▶ [WHAT YOU HAVE TO DO] Using the listing below, keep only the lines with the word "handles" and copy them.

Start of THE DATA

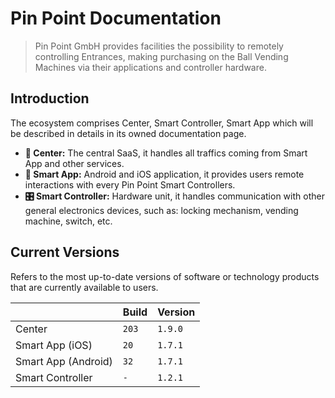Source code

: # Pin Point Documentation

> Pin Point GmbH provides facilities the possibility to remotely controlling Entrances, making purchasing on the Ball Vending Machines via their applications and controller hardware. 

## Introduction

The ecosystem comprises Center, Smart Controller, Smart App which will be described in details in its owned documentation page.

- **🏢 Center:** The central SaaS, it handles all traffics coming from Smart App and other services.
- **📱 Smart App:** Android and iOS application, it provides users remote interactions with every Pin Point Smart Controllers.
- **🎛️ Smart Controller:** Hardware unit, it handles communication with other general electronics devices, such as: locking mechanism, vending machine, switch, etc.

## Current Versions

Refers to the most up-to-date versions of software or technology products that are currently available to users.

|                     | Build | Version |
|---------------------|-------|---------|
| Center              | `203` | `1.9.0` |
| Smart App (iOS)     | `20`  | `1.7.1` |
| Smart App (Android) | `32`  | `1.7.1` |
| Smart Controller    | `-`   | `1.2.1` |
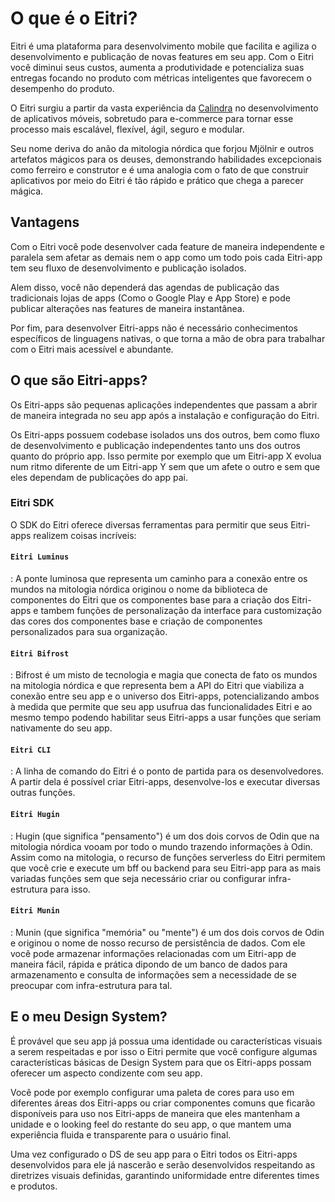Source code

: # O que é o Eitri?

Eitri é uma plataforma para desenvolvimento mobile que facilita e agiliza o desenvolvimento e publicação de novas features em seu app. Com o Eitri você diminui seus custos, aumenta a produtividade e potencializa suas entregas focando no produto com métricas inteligentes que favorecem o desempenho do produto.

O Eitri surgiu a partir da vasta experiência da [Calindra](https://calindra.com.br) no desenvolvimento de aplicativos móveis, sobretudo para e-commerce para tornar esse processo mais escalável, flexível, ágil, seguro e modular.

Seu nome deriva do anão da mitologia nórdica que forjou Mjölnir e outros artefatos mágicos para os deuses, demonstrando habilidades excepcionais como ferreiro e construtor e é uma analogia com o fato de que construir aplicativos por meio do Eitri é tão rápido e prático que chega a parecer mágica.


## Vantagens

Com o Eitri você pode desenvolver cada feature de maneira independente e paralela sem afetar as demais nem o app como um todo pois cada Eitri-app tem seu fluxo de desenvolvimento e publicação isolados.

Alem disso, você não dependerá das agendas de publicação das tradicionais lojas de apps (Como o Google Play e App Store) e pode publicar alterações nas features de maneira instantânea.

Por fim, para desenvolver Eitri-apps não é necessário conhecimentos específicos de linguagens nativas, o que torna a mão de obra para trabalhar com o Eitri mais acessível e abundante.

## O que são Eitri-apps?

Os Eitri-apps são pequenas aplicações independentes que passam a abrir de maneira integrada no seu app após a instalação e configuração do Eitri.

Os Eitri-apps possuem codebase isolados uns dos outros, bem como fluxo de desenvolvimento e publicação independentes tanto uns dos outros quanto do próprio app. Isso permite por exemplo que um Eitri-app X evolua num ritmo diferente de um Eitri-app Y sem que um afete o outro e sem que eles dependam de publicações do app pai.

### Eitri SDK

O SDK do Eitri oferece diversas ferramentas para permitir que seus Eitri-apps realizem coisas incríveis:

#### `Eitri Luminus`

:   A ponte luminosa que representa um caminho para a conexão entre os mundos na mitologia nórdica originou o nome da biblioteca de componentes do Eitri que os componentes base para a criação dos Eitri-apps e tambem funções de personalização da interface para customização das cores dos componentes base e criação de componentes personalizados para sua organização.

#### `Eitri Bifrost`

:   Bifrost é um misto de tecnologia e magia que conecta de fato os mundos na mitologia nórdica e que representa bem a API do Eitri que viabiliza a conexão entre seu app e o universo dos Eitri-apps, potencializando ambos à medida que permite que seu app usufrua das funcionalidades Eitri e ao mesmo tempo podendo habilitar seus Eitri-apps a usar funções que seriam nativamente do seu app.

#### `Eitri CLI`

:   A linha de comando do Eitri é o ponto de partida para os desenvolvedores. A partir dela é possível criar Eitri-apps, desenvolve-los e executar diversas outras funções.

#### `Eitri Hugin`

:   Hugin (que significa "pensamento") é um dos dois corvos de Odin que na mitologia nórdica vooam por todo o mundo trazendo informações à Odin. Assim como na mitologia, o recurso de funções serverless do Eitri permitem que você crie e execute um bff ou backend para seu Eitri-app para as mais variadas funções sem que seja necessário criar ou configurar infra-estrutura para isso.

#### `Eitri Munin`

:   Munin (que significa "memória" ou "mente") é um dos dois corvos de Odin e originou o nome de nosso recurso de persistência de dados. Com ele você pode armazenar informações relacionadas com um Eitri-app de maneira fácil, rápida e prática dipondo de um banco de dados para armazenamento e consulta de informações sem a necessidade de se preocupar com infra-estrutura para tal.

## E o meu Design System?

É provável que seu app já possua uma identidade ou características visuais a serem respeitadas e por isso o Eitri permite que você configure algumas características básicas de Design System para que os Eitri-apps possam oferecer um aspecto condizente com seu app.

Você pode por exemplo configurar uma paleta de cores para uso em diferentes áreas dos Eitri-apps ou criar componentes comuns que ficarão disponíveis para uso nos Eitri-apps de maneira que eles mantenham a unidade e o looking feel do restante do seu app, o que mantem uma experiência fluida e transparente para o usuário final.

Uma vez configurado o DS de seu app para o Eitri todos os Eitri-apps desenvolvidos para ele já nascerão e serão desenvolvidos respeitando as diretrizes visuais definidas, garantindo uniformidade entre diferentes times e produtos.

End of THE DATA

▶ [YOUR RESPONSE]
- **🏢 Center:** The central SaaS, it handles all traffics coming from Smart App and other services.
- **🎛️ Smart Controller:** Hardware unit, it handles communication with other general electronics devices, such as: locking mechanism, vending machine, switch, etc.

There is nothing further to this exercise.